L'origine del formaggio

Il Reblochon de Savoie è il frutto dell’ingegnosità dei contadini savoiardi… e dello scrocco. È nato nella valle di Thônes negli alpeggi delle Prealpi calcaree del massiccio degli Aravis, dove i contadini facevano pascolare le loro vacche e pagavano i proprietari in funzione della quantità di latte prodotto… da qui il loro interesse a non dichiarare tutto!
È nato così il Reblochon, da re-blache (o seconda mungitura)…

Particolarità

D.O.C. dal 1958.
Formaggio a latte crudo e intero, con pasta leggermente pressata non cotta.
45% minimo di materia grassa.
Grand Reblochon: cilindro piatto di 13 cm di diametro e 3,5 cm di spessore.
Peso tra 450 g minimo e 550 g massimo.
Petit Reblochon: 9 cm di diametro e 3 cm di spessore, peso tra 240 g e 280 g.
La crosta è di color giallo zafferano leggermente arancione, ricoperta di una fine «mousse» bianca.

In cucina

Dei vini bianchi, freschi e fruttati come quelli della Savoia (Crépy, Abymes, Roussette) esaltano perfettamente i sapori delicati del Reblochon.
Se il Reblochon apporta il suo sapore dolce e profumato a tortini o altri prodotti farciti, la vera delizia savoiarda è la tartiflette, a base di patate, lardello, cipolle e naturalmente il Reblochon.
Particolarmente saporito al momento della messa al pascolo delle vacche in estate e autunno. Si sposa bene con i vini bianchi della Savoia (Crépy, Abymes).

Come viene prodotto

Dopo la mungitura, il latte è riscaldato, poi viene aggiunto il caglio e la cagliata è delicatamente tagliata in piccoli grani che saranno ripartiti nelle forme.
In seguito viene lavato con una soluzione di annatto e rivoltato regolarmente. Dopo 2-3 settimane in cantina fresca, può essere degustato senza moderazione!
Un peso posto per qualche ora sul formaggio consente di completare la scolatura e di pressare leggermente la pasta.
Dopo un passaggio in salamoia (acqua saturata in sale), il Reblochon resta per 4-5 giorni in essiccatoio.
È nella valle di Thônes che nel XIII secolo nasce il Reblochon. Ogni fattore doveva al proprietario degli alpeggi su cui pascolava il proprio gregge una retribuzione proporzionale alla quantità di latte prodotto. Così, il giorno in cui questi misurava la produzione, il fattore eseguiva una mungitura incompleta. E appena il proprietario se ne andava, portava a termine la mungitura delle vacche.
Il latte della seconda mungitura, molto grasso, era utilizzato subito per produrre del Reblochon.

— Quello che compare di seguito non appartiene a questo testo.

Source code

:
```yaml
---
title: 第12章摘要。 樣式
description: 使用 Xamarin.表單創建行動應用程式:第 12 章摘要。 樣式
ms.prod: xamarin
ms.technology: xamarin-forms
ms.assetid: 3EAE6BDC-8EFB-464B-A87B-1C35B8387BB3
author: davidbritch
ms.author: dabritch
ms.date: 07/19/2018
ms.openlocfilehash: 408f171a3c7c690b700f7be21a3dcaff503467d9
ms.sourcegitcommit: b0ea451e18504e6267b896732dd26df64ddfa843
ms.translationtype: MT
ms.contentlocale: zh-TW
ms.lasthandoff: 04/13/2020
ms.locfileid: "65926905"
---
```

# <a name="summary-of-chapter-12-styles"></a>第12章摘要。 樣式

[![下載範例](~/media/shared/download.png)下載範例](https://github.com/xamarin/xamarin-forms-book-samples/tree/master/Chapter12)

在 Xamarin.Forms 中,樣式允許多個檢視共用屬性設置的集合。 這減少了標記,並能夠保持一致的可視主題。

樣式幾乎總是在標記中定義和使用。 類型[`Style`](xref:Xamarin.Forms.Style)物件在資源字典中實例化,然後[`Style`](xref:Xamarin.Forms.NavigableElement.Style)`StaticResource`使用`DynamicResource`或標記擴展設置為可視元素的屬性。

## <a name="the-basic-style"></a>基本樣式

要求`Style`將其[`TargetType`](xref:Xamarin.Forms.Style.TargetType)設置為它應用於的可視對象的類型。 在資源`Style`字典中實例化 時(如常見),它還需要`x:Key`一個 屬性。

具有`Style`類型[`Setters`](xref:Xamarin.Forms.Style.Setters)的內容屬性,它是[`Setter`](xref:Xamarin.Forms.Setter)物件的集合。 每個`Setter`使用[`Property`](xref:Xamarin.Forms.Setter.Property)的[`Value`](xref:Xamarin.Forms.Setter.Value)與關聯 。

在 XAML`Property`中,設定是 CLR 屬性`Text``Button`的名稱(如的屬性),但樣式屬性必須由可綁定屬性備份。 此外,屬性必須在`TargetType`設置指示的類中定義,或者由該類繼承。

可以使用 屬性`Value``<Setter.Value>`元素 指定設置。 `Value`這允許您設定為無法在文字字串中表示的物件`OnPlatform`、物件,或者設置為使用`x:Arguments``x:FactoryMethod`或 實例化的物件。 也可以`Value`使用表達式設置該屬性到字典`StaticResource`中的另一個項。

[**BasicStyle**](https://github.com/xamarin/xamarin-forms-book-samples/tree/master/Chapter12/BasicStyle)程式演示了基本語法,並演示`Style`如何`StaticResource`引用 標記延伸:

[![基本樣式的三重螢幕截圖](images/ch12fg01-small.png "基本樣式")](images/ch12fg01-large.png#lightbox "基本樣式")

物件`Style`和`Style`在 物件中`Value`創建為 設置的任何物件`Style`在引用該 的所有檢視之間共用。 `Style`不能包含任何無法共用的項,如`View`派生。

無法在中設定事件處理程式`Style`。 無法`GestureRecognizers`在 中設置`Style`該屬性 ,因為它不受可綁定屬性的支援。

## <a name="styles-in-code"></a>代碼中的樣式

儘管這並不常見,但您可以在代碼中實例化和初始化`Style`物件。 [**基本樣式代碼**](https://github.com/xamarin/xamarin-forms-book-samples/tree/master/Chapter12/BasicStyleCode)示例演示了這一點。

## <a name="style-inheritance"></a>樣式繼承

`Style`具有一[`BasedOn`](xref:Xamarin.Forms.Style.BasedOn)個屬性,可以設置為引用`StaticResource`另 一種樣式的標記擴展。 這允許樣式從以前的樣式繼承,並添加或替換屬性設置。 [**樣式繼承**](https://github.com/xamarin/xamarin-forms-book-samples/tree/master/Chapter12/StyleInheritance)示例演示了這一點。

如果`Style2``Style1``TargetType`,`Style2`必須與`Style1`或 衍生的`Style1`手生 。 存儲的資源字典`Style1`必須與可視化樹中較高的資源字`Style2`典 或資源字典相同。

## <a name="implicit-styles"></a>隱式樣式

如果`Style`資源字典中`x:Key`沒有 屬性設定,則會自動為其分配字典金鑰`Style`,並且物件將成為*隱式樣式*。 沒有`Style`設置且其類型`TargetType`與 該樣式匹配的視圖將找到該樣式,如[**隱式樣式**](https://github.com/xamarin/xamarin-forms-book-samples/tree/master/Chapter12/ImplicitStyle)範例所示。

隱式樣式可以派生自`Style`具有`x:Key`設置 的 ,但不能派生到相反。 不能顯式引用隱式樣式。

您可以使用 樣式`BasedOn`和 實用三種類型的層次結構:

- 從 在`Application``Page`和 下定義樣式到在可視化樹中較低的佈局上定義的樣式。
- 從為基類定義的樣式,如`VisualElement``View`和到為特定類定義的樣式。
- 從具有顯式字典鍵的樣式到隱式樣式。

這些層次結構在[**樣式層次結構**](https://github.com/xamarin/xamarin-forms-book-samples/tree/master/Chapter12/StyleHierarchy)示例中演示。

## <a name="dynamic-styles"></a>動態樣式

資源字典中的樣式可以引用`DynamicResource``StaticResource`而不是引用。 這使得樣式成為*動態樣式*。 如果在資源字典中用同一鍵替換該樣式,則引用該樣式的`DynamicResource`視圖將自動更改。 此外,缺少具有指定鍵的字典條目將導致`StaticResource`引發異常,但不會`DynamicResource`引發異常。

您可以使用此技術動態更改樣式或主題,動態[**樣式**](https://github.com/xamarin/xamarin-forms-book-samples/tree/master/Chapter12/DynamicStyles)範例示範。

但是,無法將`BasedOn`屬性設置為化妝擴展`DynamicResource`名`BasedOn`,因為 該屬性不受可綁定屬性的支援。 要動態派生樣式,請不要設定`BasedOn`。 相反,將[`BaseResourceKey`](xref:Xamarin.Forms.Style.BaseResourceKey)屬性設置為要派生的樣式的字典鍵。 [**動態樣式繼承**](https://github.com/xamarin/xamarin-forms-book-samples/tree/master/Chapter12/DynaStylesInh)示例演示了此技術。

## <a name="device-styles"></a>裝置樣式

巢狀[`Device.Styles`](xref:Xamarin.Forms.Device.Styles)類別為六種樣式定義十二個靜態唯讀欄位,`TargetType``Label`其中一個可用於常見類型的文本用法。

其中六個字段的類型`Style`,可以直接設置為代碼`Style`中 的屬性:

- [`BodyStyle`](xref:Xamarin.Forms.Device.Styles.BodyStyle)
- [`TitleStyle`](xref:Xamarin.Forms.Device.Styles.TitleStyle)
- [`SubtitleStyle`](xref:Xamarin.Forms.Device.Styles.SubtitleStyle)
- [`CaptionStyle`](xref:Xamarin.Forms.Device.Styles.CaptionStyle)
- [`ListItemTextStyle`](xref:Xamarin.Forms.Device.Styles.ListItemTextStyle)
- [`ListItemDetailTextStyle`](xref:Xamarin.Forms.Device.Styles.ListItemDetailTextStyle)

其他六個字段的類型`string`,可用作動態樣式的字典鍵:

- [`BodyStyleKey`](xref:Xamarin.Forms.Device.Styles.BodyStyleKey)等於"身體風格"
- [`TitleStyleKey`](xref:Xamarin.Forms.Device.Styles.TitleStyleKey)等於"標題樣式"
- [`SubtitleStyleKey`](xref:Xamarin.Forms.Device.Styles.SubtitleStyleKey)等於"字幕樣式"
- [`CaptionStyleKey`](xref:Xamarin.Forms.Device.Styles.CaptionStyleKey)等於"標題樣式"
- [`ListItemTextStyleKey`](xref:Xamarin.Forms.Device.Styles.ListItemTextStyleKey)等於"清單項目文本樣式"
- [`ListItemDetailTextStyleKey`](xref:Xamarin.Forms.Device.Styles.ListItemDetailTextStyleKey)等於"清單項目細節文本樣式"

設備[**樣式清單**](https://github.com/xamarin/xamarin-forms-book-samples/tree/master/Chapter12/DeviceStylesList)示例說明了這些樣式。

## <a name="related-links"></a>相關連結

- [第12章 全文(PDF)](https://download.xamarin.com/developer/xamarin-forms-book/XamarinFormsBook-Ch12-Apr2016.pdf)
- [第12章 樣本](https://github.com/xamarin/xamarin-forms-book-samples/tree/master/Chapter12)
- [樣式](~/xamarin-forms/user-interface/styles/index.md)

Negli anni 20, il mercato del Grand-Bornand era particolarmente attivo, ma la sua particolarità risiedeva in ciò che succedeva di notte: montanari e negozianti vi si ritrovavano ogni settimana a partire da mezzanotte e mezzo.

Provenienza geografica

Il suo territorio comprende i massicci verdeggianti degli Aravis, la regione Rochois e la valle d’Abondance, in Savoia e Alta Savoia.
L’asprezza del clima ha imposto delle razze di vacche resistenti: vacche Lucherine, di Montbéliard e Abondance. Arricchito dalla grande varietà della flora alpina, il loro latte ben cremoso conferisce al Reblochon un sapore vellutato e fruttato.